### Pictures paired with source code
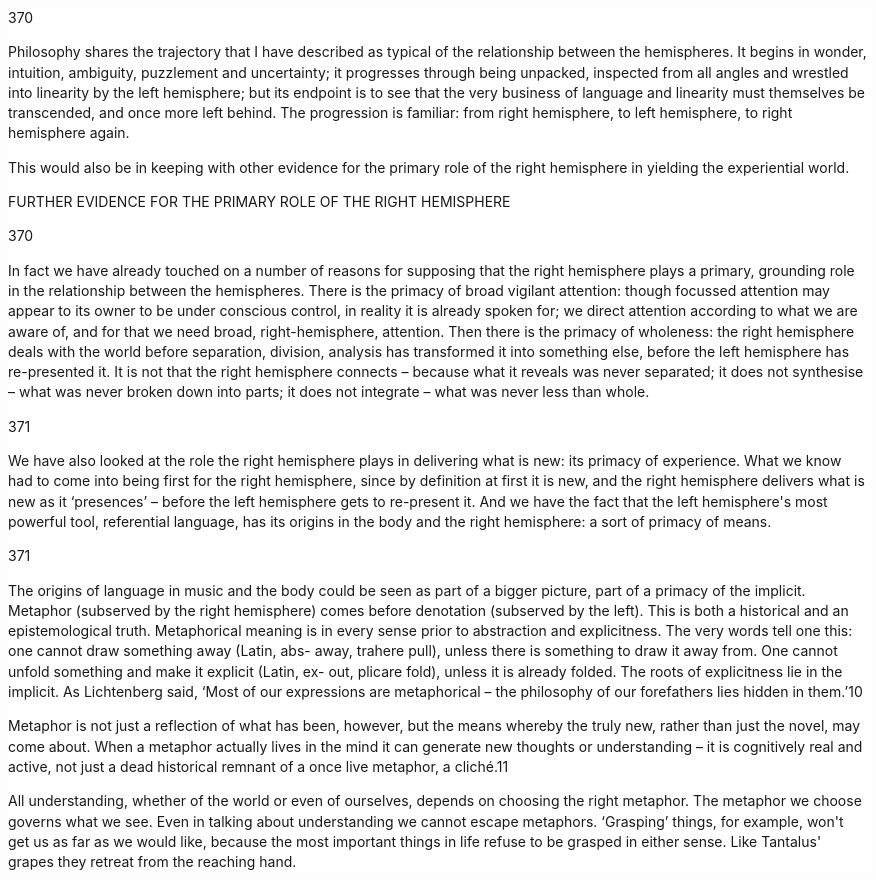 370

Philosophy shares the trajectory that I have described as typical of the relationship between the hemispheres. It begins in wonder, intuition, ambiguity, puzzlement and uncertainty; it progresses through being unpacked, inspected from all angles and wrestled into linearity by the left hemisphere; but its endpoint is to see that the very business of language and linearity must themselves be transcended, and once more left behind. The progression is familiar: from right hemisphere, to left hemisphere, to right hemisphere again.

This would also be in keeping with other evidence for the primary role of the right hemisphere in yielding the experiential world.

FURTHER EVIDENCE FOR THE PRIMARY ROLE OF THE RIGHT HEMISPHERE

370

In fact we have already touched on a number of reasons for supposing that the right hemisphere plays a primary, grounding role in the relationship between the hemispheres. There is the primacy of broad vigilant attention: though focussed attention may appear to its owner to be under conscious control, in reality it is already spoken for; we direct attention according to what we are aware of, and for that we need broad, right-hemisphere, attention. Then there is the primacy of wholeness: the right hemisphere deals with the world before separation, division, analysis has transformed it into something else, before the left hemisphere has re-presented it. It is not that the right hemisphere connects – because what it reveals was never separated; it does not synthesise – what was never broken down into parts; it does not integrate – what was never less than whole.

371

We have also looked at the role the right hemisphere plays in delivering what is new: its primacy of experience. What we know had to come into being first for the right hemisphere, since by definition at first it is new, and the right hemisphere delivers what is new as it ‘presences’ – before the left hemisphere gets to re-present it. And we have the fact that the left hemisphere's most powerful tool, referential language, has its origins in the body and the right hemisphere: a sort of primacy of means.

371

The origins of language in music and the body could be seen as part of a bigger picture, part of a primacy of the implicit. Metaphor (subserved by the right hemisphere) comes before denotation (subserved by the left). This is both a historical and an epistemological truth. Metaphorical meaning is in every sense prior to abstraction and explicitness. The very words tell one this: one cannot draw something away (Latin, abs- away, trahere pull), unless there is something to draw it away from. One cannot unfold something and make it explicit (Latin, ex- out, plicare fold), unless it is already folded. The roots of explicitness lie in the implicit. As Lichtenberg said, ‘Most of our expressions are metaphorical – the philosophy of our forefathers lies hidden in them.’10

Metaphor is not just a reflection of what has been, however, but the means whereby the truly new, rather than just the novel, may come about. When a metaphor actually lives in the mind it can generate new thoughts or understanding – it is cognitively real and active, not just a dead historical remnant of a once live metaphor, a cliché.11

All understanding, whether of the world or even of ourselves, depends on choosing the right metaphor. The metaphor we choose governs what we see. Even in talking about understanding we cannot escape metaphors. ‘Grasping’ things, for example, won't get us as far as we would like, because the most important things in life refuse to be grasped in either sense. Like Tantalus' grapes they retreat from the reaching hand.
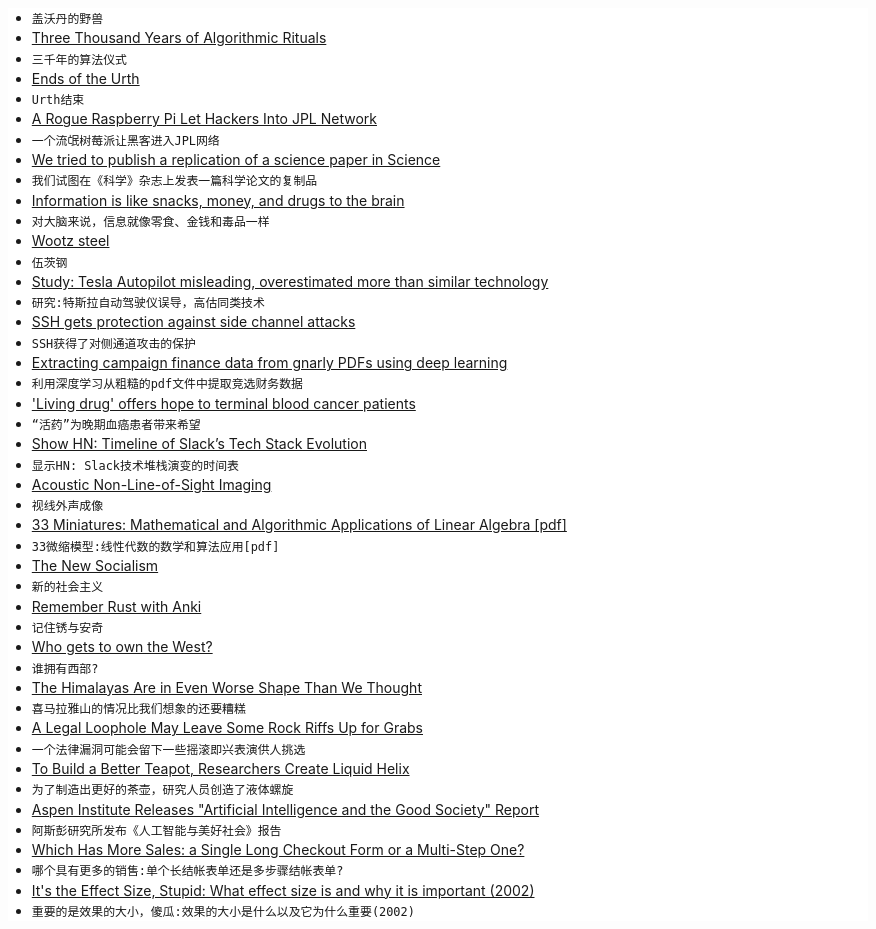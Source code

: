 - `盖沃丹的野兽`
- [Three Thousand Years of Algorithmic Rituals](https://www.e-flux.com/journal/101/273221/three-thousand-years-of-algorithmic-rituals-the-emergence-of-ai-from-the-computation-of-space/)
- `三千年的算法仪式`
- [Ends of the Urth](https://www.the-tls.co.uk/articles/public/neil-gaiman-gene-wolfe-folio-society/)
- `Urth结束`
- [A Rogue Raspberry Pi Let Hackers Into JPL Network](https://www.extremetech.com/internet/293563-a-rogue-raspberry-pi-let-hackers-into-nasas-jpl-network)
- `一个流氓树莓派让黑客进入JPL网络`
- [We tried to publish a replication of a science paper in Science](https://slate.com/technology/2019/06/science-replication-conservatives-liberals-reacting-to-threats.html)
- `我们试图在《科学》杂志上发表一篇科学论文的复制品`
- [Information is like snacks, money, and drugs to the brain](http://newsroom.haas.berkeley.edu/how-information-is-like-snacks-money-and-drugs-to-your-brain/)
- `对大脑来说，信息就像零食、金钱和毒品一样`
- [Wootz steel](https://en.wikipedia.org/wiki/Wootz_steel)
- `伍茨钢`
- [Study: Tesla Autopilot misleading, overestimated more than similar technology](https://www.mercurynews.com/2019/06/21/study-tesla-autopilot-misleading-overestimated-more-than-similar-technology/)
- `研究:特斯拉自动驾驶仪误导，高估同类技术`
- [SSH gets protection against side channel attacks](https://www.undeadly.org/cgi?action=article;sid=20190621081455)
- `SSH获得了对侧通道攻击的保护`
- [Extracting campaign finance data from gnarly PDFs using deep learning](http://jonathanstray.com/extracting-campaign-finance-data-from-gnarly-pdfs-using-deep-learning)
- `利用深度学习从粗糙的pdf文件中提取竞选财务数据`
- [&#39;Living drug&#39; offers hope to terminal blood cancer patients](https://www.bbc.co.uk/news/health-48706822)
- `“活药”为晚期血癌患者带来希望`
- [Show HN: Timeline of Slack’s Tech Stack Evolution](https://stackshare.io/stack-history-timeline-slack-tech-stack-evolution)
- `显示HN: Slack技术堆栈演变的时间表`
- [Acoustic Non-Line-of-Sight Imaging](http://www.computationalimaging.org/publications/acoustic-non-line-of-sight-imaging/)
- `视线外声成像`
- [33 Miniatures: Mathematical and Algorithmic Applications of Linear Algebra [pdf]](https://kam.mff.cuni.cz/~matousek/stml-53-matousek-1.pdf)
- `33微缩模型:线性代数的数学和算法应用[pdf]`
- [The New Socialism](https://www.wired.com/2009/05/nep-newsocialism/)
- `新的社会主义`
- [Remember Rust with Anki](https://www.argpar.se/posts/programming/remembering-rust-with-anki/)
- `记住锈与安奇`
- [Who gets to own the West?](https://www.nytimes.com/2019/06/22/us/wilks-brothers-fracking-business.html)
- `谁拥有西部?`
- [The Himalayas Are in Even Worse Shape Than We Thought](https://www.outsideonline.com/2398498/himalayas-climate-research-glaciers-melting)
- `喜马拉雅山的情况比我们想象的还要糟糕`
- [A Legal Loophole May Leave Some Rock Riffs Up for Grabs](https://www.bloomberg.com/features/2019-classic-rock-riffs-loophole)
- `一个法律漏洞可能会留下一些摇滚即兴表演供人挑选`
- [To Build a Better Teapot, Researchers Create Liquid Helix](http://physicsbuzz.physicscentral.com/2019/05/to-build-better-teapot-researchers.html)
- `为了制造出更好的茶壶，研究人员创造了液体螺旋`
- [Aspen Institute Releases &#34;Artificial Intelligence and the Good Society&#34; Report](http://csreports.aspeninstitute.org/Roundtable-on-Artificial-Intelligence)
- `阿斯彭研究所发布《人工智能与美好社会》报告`
- [Which Has More Sales: a Single Long Checkout Form or a Multi-Step One?](https://capitalandgrowth.org/questions/2055/which-has-a-higher-conversion-rate-a-single-long-e.html)
- `哪个具有更多的销售:单个长结帐表单还是多步骤结帐表单?`
- [It&#39;s the Effect Size, Stupid: What effect size is and why it is important (2002)](https://www.leeds.ac.uk/educol/documents/00002182.htm)
- `重要的是效果的大小，傻瓜:效果的大小是什么以及它为什么重要(2002)`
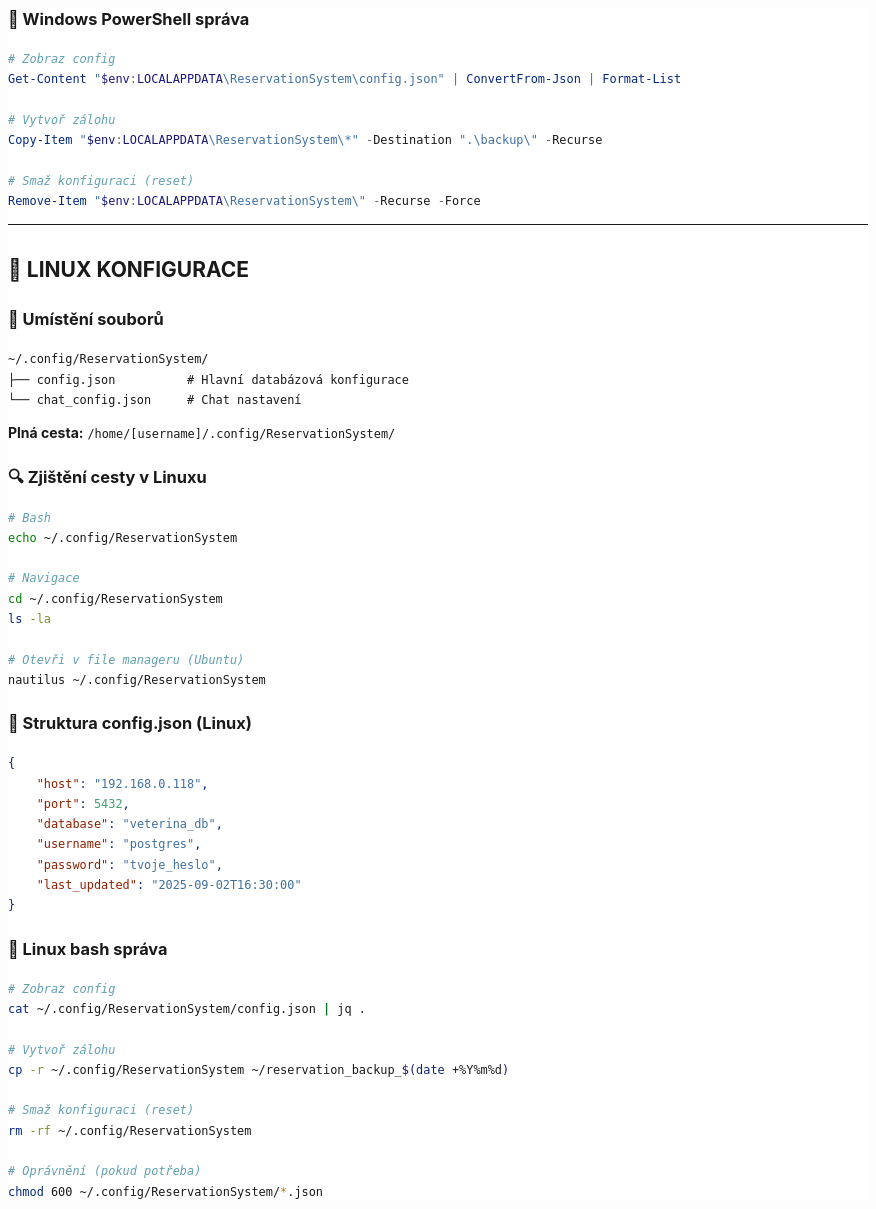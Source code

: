### 🔧 Windows PowerShell správa
```powershell
# Zobraz config
Get-Content "$env:LOCALAPPDATA\ReservationSystem\config.json" | ConvertFrom-Json | Format-List

# Vytvoř zálohu
Copy-Item "$env:LOCALAPPDATA\ReservationSystem\*" -Destination ".\backup\" -Recurse

# Smaž konfiguraci (reset)
Remove-Item "$env:LOCALAPPDATA\ReservationSystem\" -Recurse -Force
```

---

## 🐧 LINUX KONFIGURACE

### 📂 Umístění souborů
```
~/.config/ReservationSystem/
├── config.json          # Hlavní databázová konfigurace
└── chat_config.json     # Chat nastavení
```

**Plná cesta:** `/home/[username]/.config/ReservationSystem/`

### 🔍 Zjištění cesty v Linuxu
```bash
# Bash
echo ~/.config/ReservationSystem

# Navigace
cd ~/.config/ReservationSystem
ls -la

# Otevři v file manageru (Ubuntu)
nautilus ~/.config/ReservationSystem
```

### 📝 Struktura config.json (Linux)
```json
{
    "host": "192.168.0.118",
    "port": 5432,
    "database": "veterina_db",
    "username": "postgres",
    "password": "tvoje_heslo",
    "last_updated": "2025-09-02T16:30:00"
}
```

### 🔧 Linux bash správa
```bash
# Zobraz config
cat ~/.config/ReservationSystem/config.json | jq .

# Vytvoř zálohu
cp -r ~/.config/ReservationSystem ~/reservation_backup_$(date +%Y%m%d)

# Smaž konfiguraci (reset)
rm -rf ~/.config/ReservationSystem

# Oprávnění (pokud potřeba)
chmod 600 ~/.config/ReservationSystem/*.json
```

### Your assignment
Provide only the number of lines above that contain the word "Recurse".

### Output of the task
2